Mom Confessions Mom Confessions

Final update: UPDATE: Update: My SIL just dropped her twins off at my house with a note

Posted by Anonymous   + Show Post

My 16 year old DD called me and said when she got home from school my brothers widow had dropped my niece and nephew off (they are 5) with a note that says she is too depressed and saddened by her husband (my brothers death) and that she cant be a mom right now. My dd said from what she gathered they had been there for a while and were crying. I rushed home from work. It also said that she is leaving and going overseas for a while. I am guessing she is going back to Italy because she is from Italy. I seriously am not sure what my next step is. I of course will care for them they are my late brothers children but I am scared if I call anyone they will get taken by the state and go into foster homes and they need to be with family. They just lost their dad in a military accident 8 months ago and now their mom abandons them. My cousin said to call CPS or at least the police. But I am not sure who to call. Any ideas? These poor babies. My husband said not to do anything until we talk to a lawyer and he gets home. He is flying in from Dallas where he was on business to help me with this. I don't know what to do. The kids wont stop crying and asking for their mom. All I can do is hold them and tell them it will be okay. How can a mom do this to their babies. I feel sad and do not even know what to tell them. I am hoping she comes to her senses.

Update:

Just wanted to let you guys know she wouldn't answer my calls or my texts but I just noticed when I looked on Facebook to see if she had posted anything recently that she posted 30 minutes ago.

"Taking off in 30 minutes, cannot wait to be home and start my life over."

Then underneath people are asking about her children and she is saying that my husband I asked her if we could adopt them and that we all agreed it would be better for the children if we adopted them and they stayed in the states.

People are calling her out calling her a bad mother and saying that she is stupid for doing that. I could go on there very easily and call her out and tell the truth but I think I will wait for my husband to get home and just copy and paste the whole damn thing.I wonder if she realizes i am on her page.

Sorry this doesnt sound like someone who has had a breakdown to me but maybe I am wrong.


Update2:  She called me during her layover. She said that she was sorry but that she knows she was never meant to be a mother. She only had children to make my brother happy. She said she knows she is being selfish but she has to do this. She was pretty non specific on why she was going there. She did say she was staying with her brother.

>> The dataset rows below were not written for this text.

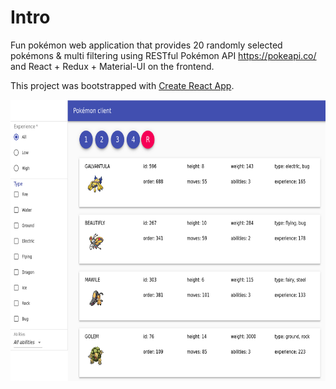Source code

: # Intro

Fun pokémon web application that provides 20 randomly selected pokémons & multi filtering using RESTful Pokémon API https://pokeapi.co/ and React + Redux + Material-UI on the frontend.

This project was bootstrapped with [Create React App](https://github.com/facebookincubator/create-react-app).

<img src="https://raw.githubusercontent.com/avuletica/poke-client/master/public/assets/sample.png" width="720" height="450">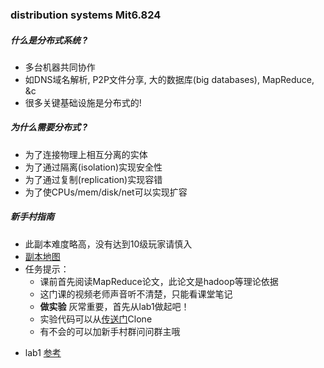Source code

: ### distribution systems Mit6.824


##### 什么是分布式系统 ?
  + 多台机器共同协作
  + 如DNS域名解析, P2P文件分享, 大的数据库(big databases), MapReduce, &c
  + 很多关键基础设施是分布式的!


##### 为什么需要分布式 ?
  + 为了连接物理上相互分离的实体
  + 为了通过隔离(isolation)实现安全性
  + 为了通过复制(replication)实现容错
  + 为了使CPUs/mem/disk/net可以实现扩容
  
##### 新手村指南
  + 此副本难度略高，没有达到10级玩家请慎入
  + [副本地图](https://pdos.csail.mit.edu/6.824/schedule.html)
  + 任务提示：
    + 课前首先阅读MapReduce论文，此论文是hadoop等理论依据
    + 这门课的视频老师声音听不清楚，只能看课堂笔记
    + **做实验** 灰常重要，首先从lab1做起吧！
    + 实验代码可以从[传送门](https://github.com/xiaoheigou/Distributed-Systems)Clone
    + 有不会的可以加新手村群问问群主哦
    
- lab1 [参考](http://blog.csdn.net/bysui/article/details/52128221)


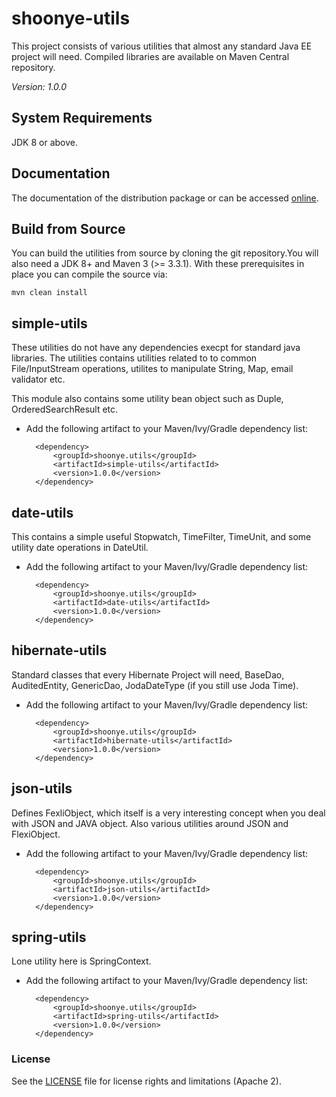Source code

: # shoonye-utils 
This project consists of various utilities that almost any standard Java EE project will need. Compiled libraries are available on Maven Central repository.

*Version: 1.0.0*

## System Requirements

JDK 8 or above.

## Documentation

The documentation of the distribution package or can be accessed [online](http://javadocs.io/to_be_done/).

## Build from Source

You can build the utilities from source by cloning the git repository.You will also need a JDK 8+ and Maven 3 (>= 3.3.1). With these prerequisites in place you can compile the source via:

    mvn clean install
    
## simple-utils 
These utilities do not have any dependencies execpt for standard java libraries. The utilities contains utilities related to to common File/InputStream operations, utilites to manipulate String, Map, email validator etc.

This module also contains some utility bean object such as Duple, OrderedSearchResult etc. 

* Add the following artifact to your Maven/Ivy/Gradle dependency list:

        <dependency>
            <groupId>shoonye.utils</groupId>
            <artifactId>simple-utils</artifactId>
            <version>1.0.0</version>
        </dependency>

## date-utils
This contains a simple useful Stopwatch, TimeFilter, TimeUnit, and some utility date operations in DateUtil.

* Add the following artifact to your Maven/Ivy/Gradle dependency list:

        <dependency>
            <groupId>shoonye.utils</groupId>
            <artifactId>date-utils</artifactId>
            <version>1.0.0</version>
        </dependency>

## hibernate-utils 
Standard classes that every Hibernate Project will need, BaseDao, AuditedEntity, GenericDao, JodaDateType (if you still use Joda Time).

* Add the following artifact to your Maven/Ivy/Gradle dependency list:

        <dependency>
            <groupId>shoonye.utils</groupId>
            <artifactId>hibernate-utils</artifactId>
            <version>1.0.0</version>
        </dependency>

## json-utils 
Defines FexliObject, which itself is a very interesting concept when you deal with JSON and JAVA object. Also various utilities around JSON and FlexiObject.

* Add the following artifact to your Maven/Ivy/Gradle dependency list:

        <dependency>
            <groupId>shoonye.utils</groupId>
            <artifactId>json-utils</artifactId>
            <version>1.0.0</version>
        </dependency>
        
## spring-utils 
Lone utility here is SpringContext.

* Add the following artifact to your Maven/Ivy/Gradle dependency list:

        <dependency>
            <groupId>shoonye.utils</groupId>
            <artifactId>spring-utils</artifactId>
            <version>1.0.0</version>
        </dependency>

### License

See the [LICENSE](LICENSE.txt) file for license rights and limitations (Apache 2).
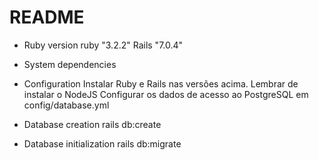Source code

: # README
* Ruby version
  ruby "3.2.2"
  Rails "7.0.4"

* System dependencies

* Configuration
  Instalar Ruby e Rails nas versões acima.
  Lembrar de instalar o NodeJS
  Configurar os dados de acesso ao PostgreSQL em config/database.yml

* Database creation
  rails db:create

* Database initialization
  rails db:migrate
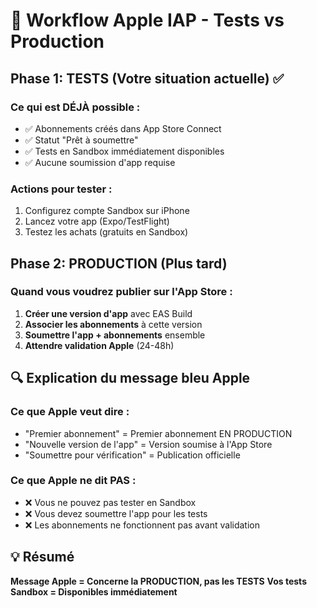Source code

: # 🎯 Workflow Apple IAP - Tests vs Production

## Phase 1: TESTS (Votre situation actuelle) ✅

### Ce qui est DÉJÀ possible :
- ✅ Abonnements créés dans App Store Connect
- ✅ Statut "Prêt à soumettre" 
- ✅ Tests en Sandbox immédiatement disponibles
- ✅ Aucune soumission d'app requise

### Actions pour tester :
1. Configurez compte Sandbox sur iPhone
2. Lancez votre app (Expo/TestFlight)
3. Testez les achats (gratuits en Sandbox)

## Phase 2: PRODUCTION (Plus tard)

### Quand vous voudrez publier sur l'App Store :
1. **Créer une version d'app** avec EAS Build
2. **Associer les abonnements** à cette version
3. **Soumettre l'app + abonnements** ensemble
4. **Attendre validation Apple** (24-48h)

## 🔍 Explication du message bleu Apple

### Ce que Apple veut dire :
- "Premier abonnement" = Premier abonnement EN PRODUCTION
- "Nouvelle version de l'app" = Version soumise à l'App Store
- "Soumettre pour vérification" = Publication officielle

### Ce que Apple ne dit PAS :
- ❌ Vous ne pouvez pas tester en Sandbox
- ❌ Vous devez soumettre l'app pour les tests
- ❌ Les abonnements ne fonctionnent pas avant validation

## 💡 Résumé
**Message Apple = Concerne la PRODUCTION, pas les TESTS**
**Vos tests Sandbox = Disponibles immédiatement**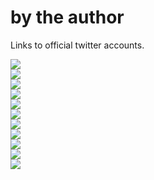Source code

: <h1>by the author</h1>
<p>Links to official twitter accounts.</p>
<section class='FlexContainer'>
    <div><a href="https://twitter.com/shinaumin/status/1260230443829362688" target="_blank"><img src="./shina/heightchart-thumbnail.jpg" loading="lazy"></a></div>
    <div><a href="https://twitter.com/shinaumin/status/907848238853652482" target="_blank"><img src="./shina/whiteboard-thumbnail.jpg" loading="lazy"></a></div>
    <div><a href="https://twitter.com/shinaumin/status/1121398225598963714" target="_blank"><img src="./shina/mio-thumbnail.jpg" loading="lazy"></a></div>
    <div><a href="https://twitter.com/shinaumin/status/1021949697609555968" target="_blank"><img src="./shina/wip-thumbnail.jpg" loading="lazy"></a></div>
    <div><a href="https://twitter.com/shinaumin/status/849273787610615809" target="_blank"><img src="./shina/ghosty-thumbnail.jpg" loading="lazy"></a></div>
    <div><a href="https://twitter.com/i/events/1131353244335140864" target="_blank"><img src="./shina/colorspread-thumbnail.jpg" loading="lazy"></a></div>
    <div><a href="https://twitter.com/shinaumin/status/940954885444419584" target="_blank"><img src="./shina/kariya-doodle-01-thumbnail.jpg" loading="lazy"></a></div>
    <div><a href="https://twitter.com/shinaumin/status/940954885444419584" target="_blank"><img src="./shina/kariya-doodle-02-thumbnail.jpg" loading="lazy"></a></div>
    <div><a href="./shina/vol1-no-text.jpg" target="_blank"><img src="./shina/vol1-no-text-thumbnail.jpg" loading="lazy"></a></div>
    <div><a href="https://twitter.com/shinaumin/status/1158345590603833349" target="_blank"><img src="./shina/celebrate-thumbnail.jpg" loading="lazy"></a></div>
    <div><a href="https://twitter.com/shinaumin/status/1129219491898912768" target="_blank"><img src="./shina/sns-icons-thumbnail.jpg" loading="lazy"></a></div>
</section>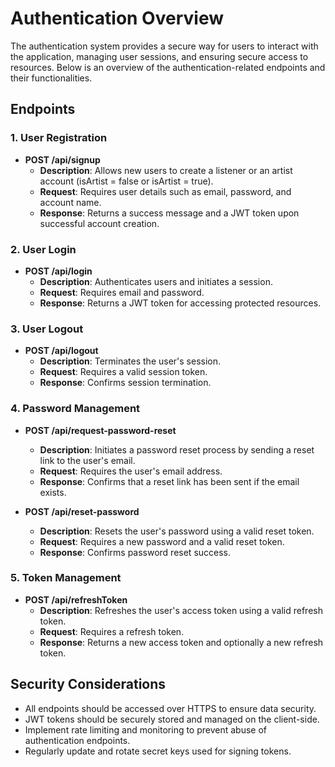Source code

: # Authentication Overview

The authentication system provides a secure way for users to interact with the application, managing user sessions, and ensuring secure access to resources. Below is an overview of the authentication-related endpoints and their functionalities.

## Endpoints

### 1. User Registration
- **POST /api/signup**
  - **Description**: Allows new users to create a listener or an artist account (isArtist = false or isArtist = true).
  - **Request**: Requires user details such as email, password, and account name.
  - **Response**: Returns a success message and a JWT token upon successful account creation.

### 2. User Login
- **POST /api/login**
  - **Description**: Authenticates users and initiates a session.
  - **Request**: Requires email and password.
  - **Response**: Returns a JWT token for accessing protected resources.

### 3. User Logout
- **POST /api/logout**
  - **Description**: Terminates the user's session.
  - **Request**: Requires a valid session token.
  - **Response**: Confirms session termination.

### 4. Password Management
- **POST /api/request-password-reset**
  - **Description**: Initiates a password reset process by sending a reset link to the user's email.
  - **Request**: Requires the user's email address.
  - **Response**: Confirms that a reset link has been sent if the email exists.

- **POST /api/reset-password**
  - **Description**: Resets the user's password using a valid reset token.
  - **Request**: Requires a new password and a valid reset token.
  - **Response**: Confirms password reset success.

### 5. Token Management
- **POST /api/refreshToken**
  - **Description**: Refreshes the user's access token using a valid refresh token.
  - **Request**: Requires a refresh token.
  - **Response**: Returns a new access token and optionally a new refresh token.

## Security Considerations
- All endpoints should be accessed over HTTPS to ensure data security.
- JWT tokens should be securely stored and managed on the client-side.
- Implement rate limiting and monitoring to prevent abuse of authentication endpoints.
- Regularly update and rotate secret keys used for signing tokens.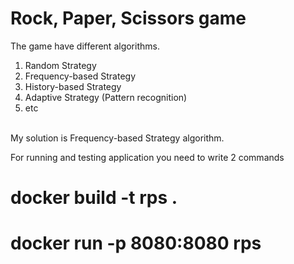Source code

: # Rock, Paper, Scissors game

The game have different algorithms. 
1. Random Strategy
2. Frequency-based Strategy
3. History-based Strategy
4. Adaptive Strategy (Pattern recognition)
5. etc

</br>My solution is Frequency-based Strategy algorithm.

For running and testing application you need to write 2 commands

# docker build -t rps .
# docker run -p 8080:8080 rps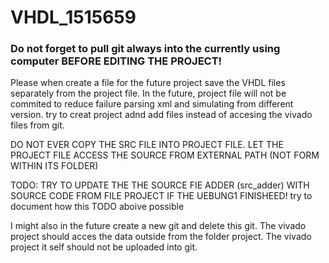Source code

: # VHDL_1515659
### Do not forget to pull git always into the currently using computer BEFORE EDITING THE PROJECT!
Please when create a file for the future project save the VHDL files separately from the project file. In the future, project file will not be commited to reduce failure parsing xml and simulating from different version. try to creat project adnd add files instead of accesing the vivado files from git.

DO NOT EVER COPY THE SRC FILE INTO PROJECT FILE. LET THE PROJECT FILE ACCESS THE SOURCE FROM EXTERNAL PATH (NOT FORM WITHIN ITS FOLDER)

TODO: TRY TO UPDATE THE THE SOURCE FIE ADDER (src_adder) WITH SOURCE CODE FROM FILE PROJECT IF THE UEBUNG1 FINISHEED!
try to document how this TODO aboive possible

I might also in the future create a new git and delete this git. The vivado project should acces the data outside from the folder project. The vivado project it self should not be uploaded into git.
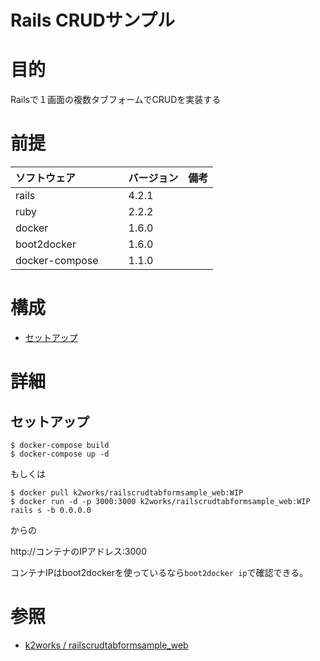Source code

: Rails CRUDサンプル
===
# 目的
Railsで１画面の複数タブフォームでCRUDを実装する

# 前提
| ソフトウェア     | バージョン    | 備考         |
|:---------------|:-------------|:------------|
| rails    　　　| 4.2.1        |             |
| ruby     　　　| 2.2.2        |             |
| docker   　　　| 1.6.0        |             |
| boot2docker 　|  1.6.0        |             |
| docker-compose　　| 1.1.0        |             |

# 構成
+ [セットアップ](#1)

# 詳細
## <a name="1">セットアップ</a>

    $ docker-compose build
    $ docker-compose up -d
    
もしくは

    $ docker pull k2works/railscrudtabformsample_web:WIP
    $ docker run -d -p 3000:3000 k2works/railscrudtabformsample_web:WIP rails s -b 0.0.0.0

からの

http://コンテナのIPアドレス:3000

コンテナIPはboot2dockerを使っているなら`boot2docker ip`で確認できる。


# 参照

+ [k2works / railscrudtabformsample_web](https://registry.hub.docker.com/u/k2works/railscrudtabformsample_web/)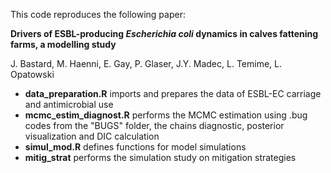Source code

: This code reproduces the following paper:

**Drivers of ESBL-producing *Escherichia coli* dynamics in calves fattening farms, a modelling study**

J. Bastard, M. Haenni, E. Gay, P. Glaser, J.Y. Madec, L. Temime, L. Opatowski

* **data_preparation.R** imports and prepares the data of ESBL-EC carriage and antimicrobial use
* **mcmc_estim_diagnost.R** performs the MCMC estimation using .bug codes from the "BUGS" folder, the chains diagnostic, posterior visualization and DIC calculation
* **simul_mod.R** defines functions for model simulations
* **mitig_strat** performs the simulation study on mitigation strategies
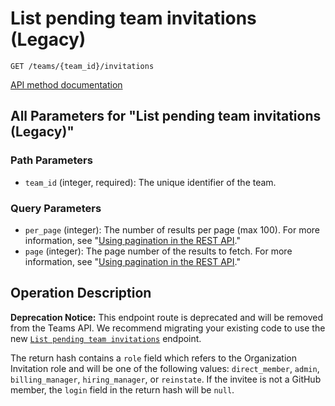 # List pending team invitations (Legacy)

`GET /teams/{team_id}/invitations`

[API method documentation](https://docs.github.com/rest/teams/members#list-pending-team-invitations-legacy)

## All Parameters for "List pending team invitations (Legacy)"

### Path Parameters

- `team_id` (integer, required): The unique identifier of the team.
### Query Parameters

- `per_page` (integer): The number of results per page (max 100). For more information, see "[Using pagination in the REST API](https://docs.github.com/rest/using-the-rest-api/using-pagination-in-the-rest-api)."
- `page` (integer): The page number of the results to fetch. For more information, see "[Using pagination in the REST API](https://docs.github.com/rest/using-the-rest-api/using-pagination-in-the-rest-api)."

## Operation Description

**Deprecation Notice:** This endpoint route is deprecated and will be removed from the Teams API. We recommend migrating your existing code to use the new [`List pending team invitations`](https://docs.github.com/rest/teams/members#list-pending-team-invitations) endpoint.

The return hash contains a `role` field which refers to the Organization Invitation role and will be one of the following values: `direct_member`, `admin`, `billing_manager`, `hiring_manager`, or `reinstate`. If the invitee is not a GitHub member, the `login` field in the return hash will be `null`.
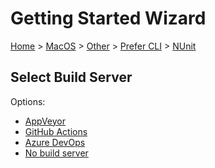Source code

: # Getting Started Wizard

[Home](/docs/wiz/readme.md) > [MacOS](MacOS.md) > [Other](MacOS_Other.md) > [Prefer CLI](MacOS_Other_Cli.md) > [NUnit](MacOS_Other_Cli_NUnit.md)

## Select Build Server

Options:
 * [AppVeyor](MacOS_Other_Cli_NUnit_AppVeyor.md)
 * [GitHub Actions](MacOS_Other_Cli_NUnit_GitHubActions.md)
 * [Azure DevOps](MacOS_Other_Cli_NUnit_AzureDevOps.md)
 * [No build server](MacOS_Other_Cli_NUnit_None.md)
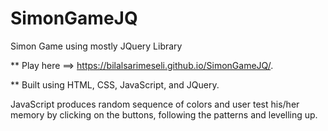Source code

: # SimonGameJQ
Simon Game using mostly JQuery Library

** Play here ==> https://bilalsarimeseli.github.io/SimonGameJQ/.

** Built using HTML, CSS, JavaScript, and JQuery.

JavaScript produces random sequence of colors and user test his/her memory by clicking on the buttons, following the patterns and levelling up. 



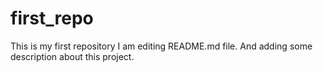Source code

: # first_repo
This is my first repository
I am editing README.md file. And adding some description about this project.

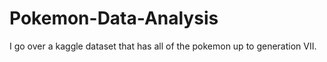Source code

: # Pokemon-Data-Analysis
I go over a kaggle dataset that has all of the pokemon up to generation VII. 
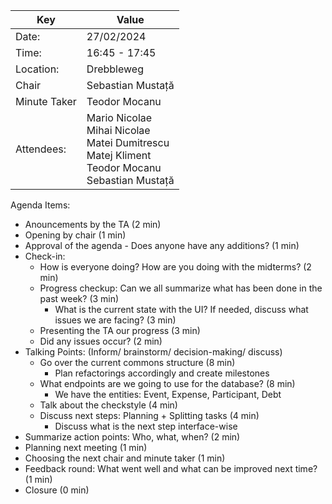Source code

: | Key          | Value                                                                   |
| ------------ | ----------------------------------------------------------------------- |
| Date:        | 27/02/2024                                                              |
| Time:        | 16:45 - 17:45                                                           |
| Location:    | Drebbleweg                                                              |
| Chair        | Sebastian Mustață                                                       |
| Minute Taker | Teodor Mocanu                                                           |
| Attendees:   | Mario Nicolae <br/>Mihai Nicolae<br/>Matei Dumitrescu<br/>Matej Kliment<br/>Teodor Mocanu</br>Sebastian Mustață |

Agenda Items:
- Anouncements by the TA (2 min)
- Opening by chair (1 min)
- Approval of the agenda - Does anyone have any additions? (1 min)
- Check-in:
  - How is everyone doing? How are you doing with the midterms? (2 min)
  - Progress checkup: Can we all summarize what has been done in the past week? (3 min)
    - What is the current state with the UI? If needed, discuss what issues we are facing? (3 min)
  - Presenting the TA our progress (3 min)
  - Did any issues occur? (2 min)
- Talking Points: (Inform/ brainstorm/ decision-making/ discuss)
  - Go over the current commons structure (8 min) 
    - Plan refactorings accordingly and create milestones
  - What endpoints are we going to use for the database? (8 min)
    - We have the entities: Event, Expense, Participant, Debt
  - Talk about the checkstyle (4 min)
  - Discuss next steps: Planning + Splitting tasks (4 min)
    - Discuss what is the next step interface-wise
- Summarize action points: Who, what, when? (2 min)
- Planning next meeting (1 min)
- Choosing the next chair and minute taker (1 min)
- Feedback round: What went well and what can be improved next time? (1 min)
- Closure (0 min)
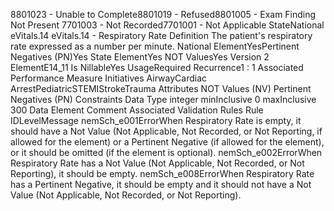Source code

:

8801023 - Unable to Complete8801019 - Refused8801005 - Exam Finding Not Present
7701003 - Not Recorded7701001 - Not Applicable
StateNational
eVitals.14
eVitals.14 - Respiratory Rate
Definition
The patient's respiratory rate expressed as a number per minute.
National ElementYesPertinent Negatives (PN)Yes
State ElementYes
NOT ValuesYes
Version 2 ElementE14_11
Is NillableYes
UsageRequired
Recurrence1 : 1
Associated Performance Measure Initiatives
AirwayCardiac ArrestPediatricSTEMIStrokeTrauma
Attributes
NOT Values (NV)
Pertinent Negatives (PN)
Constraints
Data Type
integer
minInclusive
0
maxInclusive
300
Data Element Comment
Associated Validation Rules
Rule IDLevelMessage
nemSch_e001ErrorWhen Respiratory Rate is empty, it should have a Not Value (Not Applicable, Not Recorded, or
Not Reporting, if allowed for the element) or a Pertinent Negative (if allowed for the element), or
it should be omitted (if the element is optional).
nemSch_e002ErrorWhen Respiratory Rate has a Not Value (Not Applicable, Not Recorded, or Not Reporting), it
should be empty.
nemSch_e008ErrorWhen Respiratory Rate has a Pertinent Negative, it should be empty and it should not have a
Not Value (Not Applicable, Not Recorded, or Not Reporting).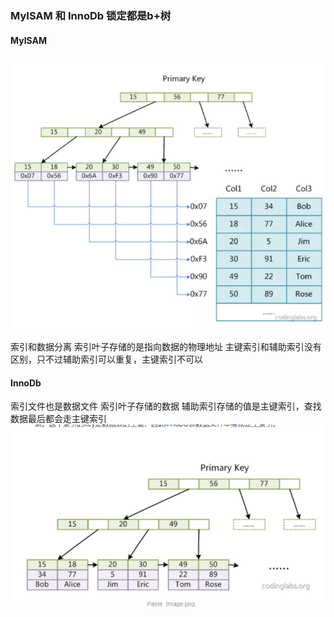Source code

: 
### MyISAM 和 InnoDb 锁定都是b+树

#### MyISAM
![](image/2019-01-11-20-37-11.png)

索引和数据分离
索引叶子存储的是指向数据的物理地址
主键索引和辅助索引没有区别，只不过辅助索引可以重复，主键索引不可以

#### InnoDb
索引文件也是数据文件
索引叶子存储的数据
辅助索引存储的值是主键索引，查找数据最后都会走主键索引
![](image/2019-01-11-20-42-08.png)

She also told me she would sign any papers I needed so that i can have custody of them.  I asked her if she wanted to say goodbye to her kids and she said no and for me just to them that she loves them. She said that she left a key under the porch at her house so I could get their stuff. She said she had them all packed for them. As well as birth cert and ss cards. I do not even know how to break this to 5 year olds but  they can stay with us. My DH and I are meeting with a family lawyer tomorrow.



Final Update:

Lawyer said not to call CPS as long as she is willing to sign over custody as she says she is. But if she is not CPS will have to become involved. We do need to file a report with the police about what she did yesterday because it was not only abandonment but it was also child endangerment. Which is a crime that we must report if we know about it.  So, if she walks back on American soil she will probably be arrested for child endangerment. My friend went to her house. I gave her permission to check in the house with the key where she told me it was. I know its not my house and if anything is missing and I take full responsibility but this person wouldn't steal anything. She was not there but the children stuff was packed. So everything was as she said. We do plan on filing for custody. That doesn't mean we plan to adopt. that will come later. We are taking the kids to the lake this weekend to go boating and fishing. Hopefully that will get their mind off of stuff. But the have asked about their mom. I have told them their mom had to go away for a while. I figured this was the best thing to say at this point. Thanks for all of the well wishes. I do hope if she is having a breakdown she gets the help she needs. but I could never leave my children like that no matter what has happened. If my husband had died. I believe I would have wanted to hold on to the only things that would remind me of mine and his love the most. But maybe everyone doesn't feel that way when they are grieving.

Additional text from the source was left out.